Stateless Nodes - HowTo - was Re: glusterfs-3.3.0qa34 released

[Date Prev][Date Next][Thread Prev][Thread Next][Date Index][Thread Index]

 



Hello,


  Well I can't believe that it's been more than a year since I started looking into a stateless cluster implementation for GlusterFS .. time flies eh.

  First - what do I mean by "stateless"?  I mean that;
    - the user configuration of the operating environment is maintained outside of the OS
    - the operating system is destroyed on reboot or power off, and all OS and application configuration is irrecoverably lost
    - on each boot we want to get back to the user preferred/configured operating environment through the most normal methods possible (preferably by running the same commands and JIT building of config files that were used to configure the system the first time; should be used every time).
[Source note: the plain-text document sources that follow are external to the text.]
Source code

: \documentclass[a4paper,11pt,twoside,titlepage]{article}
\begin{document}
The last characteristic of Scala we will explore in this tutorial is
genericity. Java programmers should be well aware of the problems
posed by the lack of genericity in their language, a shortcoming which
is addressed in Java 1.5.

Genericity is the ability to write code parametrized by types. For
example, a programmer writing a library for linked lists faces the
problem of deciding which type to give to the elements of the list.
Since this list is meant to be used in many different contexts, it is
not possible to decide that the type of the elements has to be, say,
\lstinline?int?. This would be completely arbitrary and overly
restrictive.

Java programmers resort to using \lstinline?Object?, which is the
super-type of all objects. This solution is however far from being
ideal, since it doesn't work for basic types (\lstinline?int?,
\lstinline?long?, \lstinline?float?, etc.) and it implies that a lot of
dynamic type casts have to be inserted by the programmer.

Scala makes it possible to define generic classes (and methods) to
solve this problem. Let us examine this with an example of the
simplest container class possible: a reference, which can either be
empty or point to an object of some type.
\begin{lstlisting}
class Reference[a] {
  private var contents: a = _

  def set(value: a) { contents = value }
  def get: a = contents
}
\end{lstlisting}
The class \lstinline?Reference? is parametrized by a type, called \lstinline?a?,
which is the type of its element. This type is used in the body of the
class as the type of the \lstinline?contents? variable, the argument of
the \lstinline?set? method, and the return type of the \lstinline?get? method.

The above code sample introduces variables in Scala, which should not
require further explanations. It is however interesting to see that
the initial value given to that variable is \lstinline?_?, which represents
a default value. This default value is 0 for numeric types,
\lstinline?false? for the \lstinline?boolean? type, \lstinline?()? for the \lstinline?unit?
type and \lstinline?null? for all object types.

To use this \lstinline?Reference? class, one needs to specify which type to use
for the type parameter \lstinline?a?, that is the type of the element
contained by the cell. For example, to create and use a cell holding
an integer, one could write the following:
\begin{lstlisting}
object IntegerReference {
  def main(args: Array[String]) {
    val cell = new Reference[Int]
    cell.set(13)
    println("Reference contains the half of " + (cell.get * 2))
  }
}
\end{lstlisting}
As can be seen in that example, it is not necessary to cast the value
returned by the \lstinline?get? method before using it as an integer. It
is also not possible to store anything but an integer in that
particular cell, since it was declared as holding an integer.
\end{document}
  In this way, you could well argue that the OE state is maintained in a type of provisioning or orchestration tool, outside of the OS and application instances (or in my case in the Saturn configuration file that is the only persistent data maintained between running OE instances).

  Per the thread below, to get a stateless node (no clustering involved) we would remove the xattr values from each shared brick, on boot;
    removexattr(mount_point, "trusted.glusterfs.volume-id")
    removexattr(mount_point, "trusted.gfid")

  And then we would populate glusterd/glusterd.info with an externally stored UUID (to make it consistent across boots).  These three actions would allow the CLI "gluster volume create" commands to run unimpeded - thanks to Amar for that detail.

  Note1: that we've only been experimenting with DHT/Distribute, so I don't know if other Gluster xlator modules have pedantic needs in addition to the above.
  Note2: that my glusterd directory is in /etc (/etc/glusterd/glusterd.info), where-as the current location in the popular distro's is, I believe, /var/lib (/var/lib/glusterd/glusterd.info), so I will refer to the relative path in this message.


  But we have finally scaled out beyond the limits of our largest chassis (down to 1TB free) and need to cluster to add on more capacity via the next chassis. Over the past three nights I've had a chance to experiment with GlusterFS 3.3.0 (I will be looking at 3.4.0 shortly) and create a "distribute" volume between two clustered nodes.  To get a stateless outcome we then need to be able to boot one node from scratch and have it re-join the cluster and volume from only the "gluster" CLI command/s.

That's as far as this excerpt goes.